Son esprit s'embrumait et son bras faiblissait à mesure qu'il portait ses coups. Il sentait en lui une force réprimée et comprit que ses principes l'empêchaient de combattre aussi aisément qu'il l'avait toujours fait. Tout en ce conflit le dégoûtait. Lorsqu'il reçut un coup de hache dans le dos -son assaillant l'avait pris par surprise- il n'eut même pas la volonté de répliquer. Une plainte grave s'échappa de sa gorge et mourut sur ses lèvres tandis qu'il basculait en avant sous l'effet de l'attaque. Si son armure ne l'avait pas protégé, plusieurs de ses os auraient été brisés. Sacha mit quelques temps à reprendre ses esprits. Il entendit son nom hélé et vit du coin de l'oeil Héra qui faisait fuir les paysans qui s'acharnaient sur lui.

– Relève-toi !

La vue de l'élue de son coeur lui redonna du courage. Rien n'effacerait jamais sa répulsion face à la situation, mais au moins, il avait quelqu'un qu'il pouvait se promettre de protéger. Son épée commença à porter ses coups de façon plus engagée. Les imaginer blesser ne serait-ce qu'une parcelle de sa peau à elle fit naître une nouvelle colère en lui. L'indignation brûlait dans son regard. Les mêmes étranges flammes dansaient dans ses prunelles noisette, comme à chaque fois qu'il était courroucé. Discrètes, mais bien présentes.

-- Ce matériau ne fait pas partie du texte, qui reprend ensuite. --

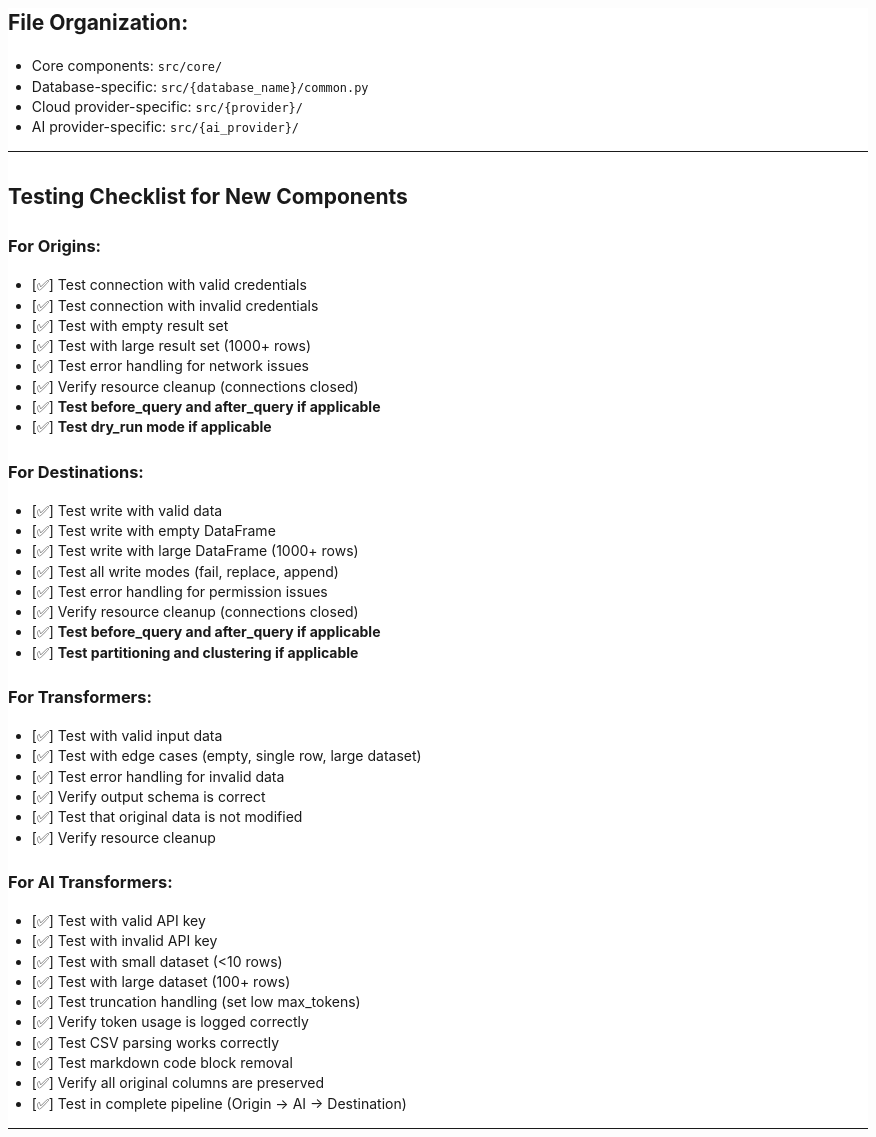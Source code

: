 ## File Organization:
- Core components: `src/core/`
- Database-specific: `src/{database_name}/common.py`
- Cloud provider-specific: `src/{provider}/`
- AI provider-specific: `src/{ai_provider}/`

---

## Testing Checklist for New Components

### For Origins:
- [✅] Test connection with valid credentials
- [✅] Test connection with invalid credentials
- [✅] Test with empty result set
- [✅] Test with large result set (1000+ rows)
- [✅] Test error handling for network issues
- [✅] Verify resource cleanup (connections closed)
- [✅] **Test before_query and after_query if applicable**
- [✅] **Test dry_run mode if applicable**

### For Destinations:
- [✅] Test write with valid data
- [✅] Test write with empty DataFrame
- [✅] Test write with large DataFrame (1000+ rows)
- [✅] Test all write modes (fail, replace, append)
- [✅] Test error handling for permission issues
- [✅] Verify resource cleanup (connections closed)
- [✅] **Test before_query and after_query if applicable**
- [✅] **Test partitioning and clustering if applicable**

### For Transformers:
- [✅] Test with valid input data
- [✅] Test with edge cases (empty, single row, large dataset)
- [✅] Test error handling for invalid data
- [✅] Verify output schema is correct
- [✅] Test that original data is not modified
- [✅] Verify resource cleanup

### For AI Transformers:
- [✅] Test with valid API key
- [✅] Test with invalid API key
- [✅] Test with small dataset (<10 rows)
- [✅] Test with large dataset (100+ rows)
- [✅] Test truncation handling (set low max_tokens)
- [✅] Verify token usage is logged correctly
- [✅] Test CSV parsing works correctly
- [✅] Test markdown code block removal
- [✅] Verify all original columns are preserved
- [✅] Test in complete pipeline (Origin → AI → Destination)

---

Il fut saisi d'horreur lorsque sa première victime tomba au sol. Il n'avait pas réalisé à quel point son coup était puissant. L'homme gémissait faiblement, ses yeux écarquillés cherchant désespérément un moyen de mettre fin à son supplice. Sacha se pencha vers lui, les yeux brouillés de larmes. À la pitié se mêla un irrépressible sentiment d'injustice. Le tumulte des combats, le bruit sec et métallique des armes entrechoquées, les cris de douleur ou de désespoir ; tout s'effaça. Il ne voyait plus que l'homme à qui il venait d'ôter la vie. Il n'était pas beaucoup plus âgé que lui ; une trentaine d'années tout au plus, bien que ses traits tirés lui en fassent paraître davantage. Sa poitrine se soulevait si faiblement que sa respiration en devenait presque imperceptible. Le guerrier déglutit avec difficulté en avisant la blessure au bras qu'il lui avait infligée. L'entaille était profonde et son sang se répandait trop vite pour qu'il puisse être sauvé. L'esprit de Sacha était dans une telle ébullition qu'il ne parvenait plus à réfléchir clairement. Il cherchait une façon de détourner l'attention du pauvre homme de sa souffrance. Il posa sa main libre sur la poitrine du blessé en se forçant à affronter son regard suppliant.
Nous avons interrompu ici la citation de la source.